Imaging RGC projections to the LGN during Normal Development:
To image single retinal ganglion cells (RGCs) I have generated a transgenic mouse that expresses fluorescent protein in RGCs. In collaboration with Dr. Rachel Wong, we have used the Cre/loxP system to conditionally express yellow fluorescent protein (YFP) in subsets of RGCs. By crossing our animals (Thy1-newstop/YFP) to a line that expresses Cre only in the retina (αPax/Cre), we achieve cleavage of the stop sequences only in retinal cells, resulting in retina specific expression of YFP (Figure 1). In these animals individual RGCs become genetically labeled with YFP, allowing visualization of entire axonal arbors in the LGN unobscured by corticothalamic projections. The origin of each projection can be determined by co-labeling with fluorescent cholera toxin. Axons that are double labeled with YFP/Alexa 555 originate from the right eye, and those with YFP/Alexa 647 originate from the left eye. The extent of the segregated and unsegregated regions of the LGN can simultaneously be determined by examining the bulk projection from both eyes labeled with the fluorescent cholera toxins. Individual axonal arbors can be imaged and reconstructed using either confocal microscopy in serial brain sections, or imaged in situ using two-photon microscopy (Figure 2). I will follow individual YFP-labeled RGC projections from the retina to the LGN and assess changes in the distribution of these inputs as they undergo monocular segregation.

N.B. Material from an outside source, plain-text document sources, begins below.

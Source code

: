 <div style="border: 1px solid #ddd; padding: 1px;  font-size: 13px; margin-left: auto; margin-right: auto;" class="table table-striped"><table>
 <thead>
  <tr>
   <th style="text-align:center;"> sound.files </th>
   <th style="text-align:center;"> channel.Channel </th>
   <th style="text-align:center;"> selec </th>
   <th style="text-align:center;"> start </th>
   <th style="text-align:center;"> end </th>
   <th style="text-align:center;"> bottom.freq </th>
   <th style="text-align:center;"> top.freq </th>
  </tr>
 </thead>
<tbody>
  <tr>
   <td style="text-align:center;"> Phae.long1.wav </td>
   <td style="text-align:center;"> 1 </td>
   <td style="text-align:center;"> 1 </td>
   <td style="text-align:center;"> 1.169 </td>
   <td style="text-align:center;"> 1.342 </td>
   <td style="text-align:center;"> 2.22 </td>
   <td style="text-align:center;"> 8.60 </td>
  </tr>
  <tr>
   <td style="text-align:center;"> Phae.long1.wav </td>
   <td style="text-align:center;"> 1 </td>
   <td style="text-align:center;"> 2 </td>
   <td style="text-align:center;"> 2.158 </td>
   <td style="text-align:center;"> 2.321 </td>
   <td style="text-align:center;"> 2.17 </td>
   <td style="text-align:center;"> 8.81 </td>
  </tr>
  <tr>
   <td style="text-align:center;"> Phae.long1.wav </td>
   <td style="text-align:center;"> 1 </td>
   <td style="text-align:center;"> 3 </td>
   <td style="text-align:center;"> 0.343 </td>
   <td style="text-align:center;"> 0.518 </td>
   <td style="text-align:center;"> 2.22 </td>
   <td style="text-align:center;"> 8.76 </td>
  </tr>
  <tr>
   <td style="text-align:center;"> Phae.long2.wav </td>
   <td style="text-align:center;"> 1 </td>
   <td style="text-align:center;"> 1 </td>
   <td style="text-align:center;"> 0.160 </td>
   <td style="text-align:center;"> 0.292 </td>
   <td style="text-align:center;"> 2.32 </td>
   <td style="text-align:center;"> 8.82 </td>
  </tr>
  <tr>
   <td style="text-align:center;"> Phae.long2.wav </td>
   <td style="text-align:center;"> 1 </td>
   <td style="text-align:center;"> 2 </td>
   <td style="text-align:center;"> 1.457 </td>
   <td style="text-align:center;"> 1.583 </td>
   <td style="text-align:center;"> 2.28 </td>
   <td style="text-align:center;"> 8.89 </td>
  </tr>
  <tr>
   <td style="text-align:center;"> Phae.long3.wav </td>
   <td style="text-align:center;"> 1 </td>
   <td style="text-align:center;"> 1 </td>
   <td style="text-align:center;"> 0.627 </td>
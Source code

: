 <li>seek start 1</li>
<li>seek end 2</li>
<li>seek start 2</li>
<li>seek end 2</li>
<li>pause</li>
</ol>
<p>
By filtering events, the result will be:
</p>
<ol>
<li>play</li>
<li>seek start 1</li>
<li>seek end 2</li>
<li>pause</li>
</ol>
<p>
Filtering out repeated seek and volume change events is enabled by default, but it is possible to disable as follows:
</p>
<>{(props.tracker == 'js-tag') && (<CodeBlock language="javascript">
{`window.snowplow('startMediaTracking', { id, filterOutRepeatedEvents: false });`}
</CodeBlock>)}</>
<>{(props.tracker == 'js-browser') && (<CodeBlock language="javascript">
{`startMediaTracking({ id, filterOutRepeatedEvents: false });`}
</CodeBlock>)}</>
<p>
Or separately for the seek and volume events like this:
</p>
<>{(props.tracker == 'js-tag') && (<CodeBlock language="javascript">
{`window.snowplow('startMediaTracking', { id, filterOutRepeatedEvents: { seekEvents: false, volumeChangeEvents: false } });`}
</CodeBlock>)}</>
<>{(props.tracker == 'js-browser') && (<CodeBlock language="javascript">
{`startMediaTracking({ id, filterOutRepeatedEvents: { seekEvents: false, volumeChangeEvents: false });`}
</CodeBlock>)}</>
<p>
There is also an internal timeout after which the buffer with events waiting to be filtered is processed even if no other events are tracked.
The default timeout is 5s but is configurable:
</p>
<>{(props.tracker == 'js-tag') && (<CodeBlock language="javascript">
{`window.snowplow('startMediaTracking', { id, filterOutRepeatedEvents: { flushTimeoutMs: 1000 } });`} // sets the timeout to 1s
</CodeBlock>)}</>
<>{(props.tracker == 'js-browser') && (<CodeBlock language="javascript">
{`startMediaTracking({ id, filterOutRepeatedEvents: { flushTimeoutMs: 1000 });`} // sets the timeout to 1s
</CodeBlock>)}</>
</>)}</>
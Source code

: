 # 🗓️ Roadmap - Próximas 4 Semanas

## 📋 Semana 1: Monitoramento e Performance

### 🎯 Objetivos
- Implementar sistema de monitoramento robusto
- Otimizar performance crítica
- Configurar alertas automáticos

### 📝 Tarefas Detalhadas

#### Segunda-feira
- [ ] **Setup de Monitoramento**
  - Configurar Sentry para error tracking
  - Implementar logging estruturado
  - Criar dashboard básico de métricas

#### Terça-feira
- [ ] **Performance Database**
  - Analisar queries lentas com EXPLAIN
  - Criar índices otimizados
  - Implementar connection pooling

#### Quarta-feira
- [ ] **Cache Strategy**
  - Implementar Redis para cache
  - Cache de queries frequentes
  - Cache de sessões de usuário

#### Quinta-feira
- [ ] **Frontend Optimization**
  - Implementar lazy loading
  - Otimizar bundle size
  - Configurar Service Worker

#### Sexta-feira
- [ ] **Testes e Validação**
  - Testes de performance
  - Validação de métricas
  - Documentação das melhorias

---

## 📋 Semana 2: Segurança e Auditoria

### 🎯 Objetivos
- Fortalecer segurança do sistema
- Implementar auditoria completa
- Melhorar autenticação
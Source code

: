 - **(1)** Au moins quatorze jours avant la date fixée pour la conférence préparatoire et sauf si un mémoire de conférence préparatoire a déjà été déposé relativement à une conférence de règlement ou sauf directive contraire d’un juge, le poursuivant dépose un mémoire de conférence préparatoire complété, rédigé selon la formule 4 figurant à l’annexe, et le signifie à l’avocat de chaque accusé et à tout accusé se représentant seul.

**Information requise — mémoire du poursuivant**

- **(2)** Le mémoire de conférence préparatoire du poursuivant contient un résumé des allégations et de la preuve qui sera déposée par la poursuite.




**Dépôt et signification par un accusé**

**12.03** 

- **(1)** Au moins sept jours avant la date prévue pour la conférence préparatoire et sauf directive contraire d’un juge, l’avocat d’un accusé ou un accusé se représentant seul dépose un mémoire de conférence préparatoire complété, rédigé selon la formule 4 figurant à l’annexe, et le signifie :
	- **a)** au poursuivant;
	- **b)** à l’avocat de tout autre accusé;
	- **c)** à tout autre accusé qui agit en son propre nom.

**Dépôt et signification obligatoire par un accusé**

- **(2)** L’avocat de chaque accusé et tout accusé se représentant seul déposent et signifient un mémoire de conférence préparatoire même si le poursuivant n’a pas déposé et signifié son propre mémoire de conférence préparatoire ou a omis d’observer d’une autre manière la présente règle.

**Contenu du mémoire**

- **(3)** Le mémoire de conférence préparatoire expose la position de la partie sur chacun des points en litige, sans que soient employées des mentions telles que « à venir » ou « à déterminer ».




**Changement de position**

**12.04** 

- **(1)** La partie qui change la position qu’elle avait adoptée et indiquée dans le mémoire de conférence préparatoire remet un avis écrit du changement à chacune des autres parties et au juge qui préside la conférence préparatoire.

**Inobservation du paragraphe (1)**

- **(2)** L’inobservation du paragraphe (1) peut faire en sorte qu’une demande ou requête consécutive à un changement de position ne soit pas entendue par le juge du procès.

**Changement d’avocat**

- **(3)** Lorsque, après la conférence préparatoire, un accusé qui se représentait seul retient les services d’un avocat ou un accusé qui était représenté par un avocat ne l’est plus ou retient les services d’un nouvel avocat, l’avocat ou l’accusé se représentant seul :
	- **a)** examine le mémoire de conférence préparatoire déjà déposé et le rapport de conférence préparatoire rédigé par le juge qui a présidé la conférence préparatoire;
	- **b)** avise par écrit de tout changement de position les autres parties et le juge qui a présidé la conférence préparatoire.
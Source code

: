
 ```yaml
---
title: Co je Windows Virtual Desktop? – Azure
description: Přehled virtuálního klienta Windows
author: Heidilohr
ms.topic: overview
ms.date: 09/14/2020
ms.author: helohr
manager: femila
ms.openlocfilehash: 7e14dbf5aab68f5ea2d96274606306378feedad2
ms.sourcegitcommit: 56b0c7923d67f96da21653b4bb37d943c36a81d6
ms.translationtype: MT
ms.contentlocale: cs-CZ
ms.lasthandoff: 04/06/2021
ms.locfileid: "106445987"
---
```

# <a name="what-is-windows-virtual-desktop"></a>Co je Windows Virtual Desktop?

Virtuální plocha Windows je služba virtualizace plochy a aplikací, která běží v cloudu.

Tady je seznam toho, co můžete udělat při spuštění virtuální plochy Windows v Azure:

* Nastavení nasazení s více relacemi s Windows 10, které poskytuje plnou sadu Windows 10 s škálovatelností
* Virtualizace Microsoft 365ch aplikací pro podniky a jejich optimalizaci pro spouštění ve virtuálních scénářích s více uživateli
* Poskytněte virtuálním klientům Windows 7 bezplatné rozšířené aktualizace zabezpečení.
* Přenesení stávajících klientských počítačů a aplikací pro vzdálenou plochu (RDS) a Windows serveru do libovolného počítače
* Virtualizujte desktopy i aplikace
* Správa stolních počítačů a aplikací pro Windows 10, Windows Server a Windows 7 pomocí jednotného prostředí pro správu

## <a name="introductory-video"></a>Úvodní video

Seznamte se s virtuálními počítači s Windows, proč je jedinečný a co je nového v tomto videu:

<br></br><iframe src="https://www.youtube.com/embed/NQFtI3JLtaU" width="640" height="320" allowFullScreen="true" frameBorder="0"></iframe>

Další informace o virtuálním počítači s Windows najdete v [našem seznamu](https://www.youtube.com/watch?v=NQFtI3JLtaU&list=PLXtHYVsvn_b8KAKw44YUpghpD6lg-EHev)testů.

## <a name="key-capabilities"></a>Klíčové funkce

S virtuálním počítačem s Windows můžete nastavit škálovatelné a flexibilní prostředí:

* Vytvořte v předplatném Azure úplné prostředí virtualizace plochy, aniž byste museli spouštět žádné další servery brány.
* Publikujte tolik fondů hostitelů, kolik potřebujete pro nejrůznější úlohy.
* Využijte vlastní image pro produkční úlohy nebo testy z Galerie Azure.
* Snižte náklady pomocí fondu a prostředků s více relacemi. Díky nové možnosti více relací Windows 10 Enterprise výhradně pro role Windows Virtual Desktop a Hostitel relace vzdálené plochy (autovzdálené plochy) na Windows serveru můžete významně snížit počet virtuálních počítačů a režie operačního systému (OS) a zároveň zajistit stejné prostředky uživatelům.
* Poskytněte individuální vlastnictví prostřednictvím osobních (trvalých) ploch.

Activity Independent Regulators of Topographic specificity of retino-geniculate connections:
Figure 4: The Ipsilateral projection is mislocated in the Phr1 mutant mouse. Coronal sections through the right dLGN of a control sibling (wildtype) and a Phr1 mutant mouse showing the distribution of axon terminal arbors of the ipsilateral (green) and contralateral (red) eyes and P17. Notice the ipsilateral projection in the Phr1 mutant is oriented orthogonally to and somewhat ventrally in the nucleus as compared to the control. Dorsal (D) and ventral (V).
Phr1 is the mouse ortholog to esrom in zebrafish, and highwire in drosophila. These molecules have been implicated in mechanisms involved with topographic mapping in the tectum and synaptic morphology and synaptic strength, respectively. The mouse ortholog, Phr1, is necessary for normal respiratory function and knock-outs of this molecule result in neonatal death. Aaron DiAntonio (http://molecool.wustl.edu/diantonio.htm) and colleagues have generated a conditional knock-out of Phr1 that affects retinal cells only. Our examination of these animals demonstrates normal retina activity, normal segregation of inputs in the developing dLGN, but abnormal topographic location of retinal inputs within the dLGN (Figure 4). Topographic changes in retinogeniculate projections have been described in many systems where retinal activity has been manipulated by eyelid suture, monocular enucleation, or pharmacologic blockade (see Shatz 1996 for review). There are also a number of mutant animals that have altered retinal activity that have abnormal retino-geniculate projections. This mutant, however, has topographic errors despite normal activity. For this reason, the Phr1 mutant is an excellent model for studying the molecular mechanisms that specify topographic address independently from altered activity.